Virginia’s current budget
Governor Northam released his FY 2021–2022 biennial budget proposal in December 2019. Over the two-year period, the governor proposed $48.2 billion in general fund spending and $135.1 billion in total spending. His proposal included a 3 percent pay raise for teachers and a plan for tuition-free community college for low- and middle-income students.
Virginia enacted its FY 2021–2022 biennial budget in May 2020. The legislature generally followed the governor’s recommendations, allocating $48.2 billion for general fund spending and $135.8 billion in total fund spending during the biennium. The enacted budget included a 2 percent salary increase for teachers and more funds for community college (if not the governor’s full, tuition-free plan). However, Governor Northam soon thereafter proposed 144 amendments to the budget in response to the pandemic. These amendments froze $875 million in proposed spending for FY 2021 and $1.4 billion for FY 2022. The governor and legislature ultimately agreed to postpone teacher salary raises, community college support, and delay implementation of a recently passed increase to the state’s minimum wage. The legislature reconvened again in the summer and fall, and the state ultimately enacted a revised budget in November 2020. The budget closed the deficit by eliminating hundreds of millions of dollars in spending and by using significant federal funds from the CARES Act.

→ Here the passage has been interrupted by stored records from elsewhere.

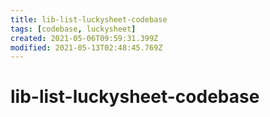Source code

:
 ```yaml
---
title: lib-list-luckysheet-codebase
tags: [codebase, luckysheet]
created: 2021-05-06T09:59:31.399Z
modified: 2021-05-13T02:48:45.769Z
---
```


# lib-list-luckysheet-codebase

Governor Northam released his FY 2021-2022 biennial budget adjustment proposal in December 2020 and gave his State of the State address in January 2021. Governor Northam’s adjustments would restore roughly half of the spending that was frozen in calendar year 2020. The budget did not include any tax increases, but the governor does support legalizing and taxing marijuana sales.

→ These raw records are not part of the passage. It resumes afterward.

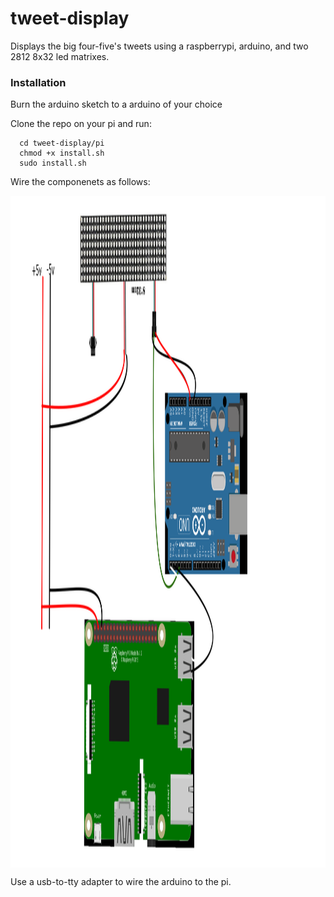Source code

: # tweet-display

Displays the big four-five's tweets using a raspberrypi, arduino, and two 2812 8x32 led matrixes.

### Installation


Burn the arduino sketch to a arduino of your choice

Clone the repo on your pi and run:

```
  cd tweet-display/pi
  chmod +x install.sh
  sudo install.sh

```

Wire the componenets as follows:

<img src="doc/wiring.png" align="center"
     title="Wiring Diagram" width="1290" height="1075">

Use a usb-to-tty adapter to wire the arduino to the pi.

For more on Virginia’s budget, see
Virginia’s economic trends
Virginia’s per capita income (per the Bureau of Economic Analysis) was $62,362 in 2020, ranking 13th among the states. It was above both the national average of $59,729 and the Southeast regional average of $51,796. The state’s median household income (five-year estimate) was $74,222 in 2019, ranking ninth among the states and above the national average of $62,843. Virginia’s poverty rate was 10.6 percent in 2019 (five-year estimate), below the national rate of 13.4 percent.
Although Virginia’s averages tell a story about the entire state, Virginia is composed of diverse localities. For example, the city of Danville’s median household income was $37,203, and its poverty rate was 22.4 percent; the city of Fairfax’s median household income was $116,979, and its poverty rate was 9.3 percent.

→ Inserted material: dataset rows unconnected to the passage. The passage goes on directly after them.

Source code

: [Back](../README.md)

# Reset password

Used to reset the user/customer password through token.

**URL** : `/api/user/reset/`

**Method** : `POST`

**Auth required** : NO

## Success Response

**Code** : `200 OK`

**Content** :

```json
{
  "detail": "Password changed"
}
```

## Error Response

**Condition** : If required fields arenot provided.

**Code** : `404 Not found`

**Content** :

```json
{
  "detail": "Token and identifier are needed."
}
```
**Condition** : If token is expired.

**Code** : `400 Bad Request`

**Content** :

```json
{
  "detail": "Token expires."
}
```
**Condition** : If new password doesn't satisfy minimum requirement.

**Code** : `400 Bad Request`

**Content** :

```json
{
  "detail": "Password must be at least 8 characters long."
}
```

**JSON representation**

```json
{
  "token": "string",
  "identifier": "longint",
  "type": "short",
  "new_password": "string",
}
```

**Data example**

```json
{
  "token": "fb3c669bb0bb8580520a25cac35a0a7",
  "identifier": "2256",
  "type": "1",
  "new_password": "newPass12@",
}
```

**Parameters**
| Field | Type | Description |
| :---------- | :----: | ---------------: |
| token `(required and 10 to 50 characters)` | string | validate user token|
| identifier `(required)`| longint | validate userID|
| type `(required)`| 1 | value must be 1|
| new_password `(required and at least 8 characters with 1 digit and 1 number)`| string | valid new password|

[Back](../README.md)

Virginia’s unemployment rate has historically been below the national average. (See how COVID-19 is affecting state employment and earnings data.)
Unemployment rates (like other economic indicators) often vary significantly by race and ethnicity. In Virginia, the average unemployment rate in 2020 was 5.2 percent for white residents, 9.2 percent for Black residents, and 9.4 percent for Latino residents.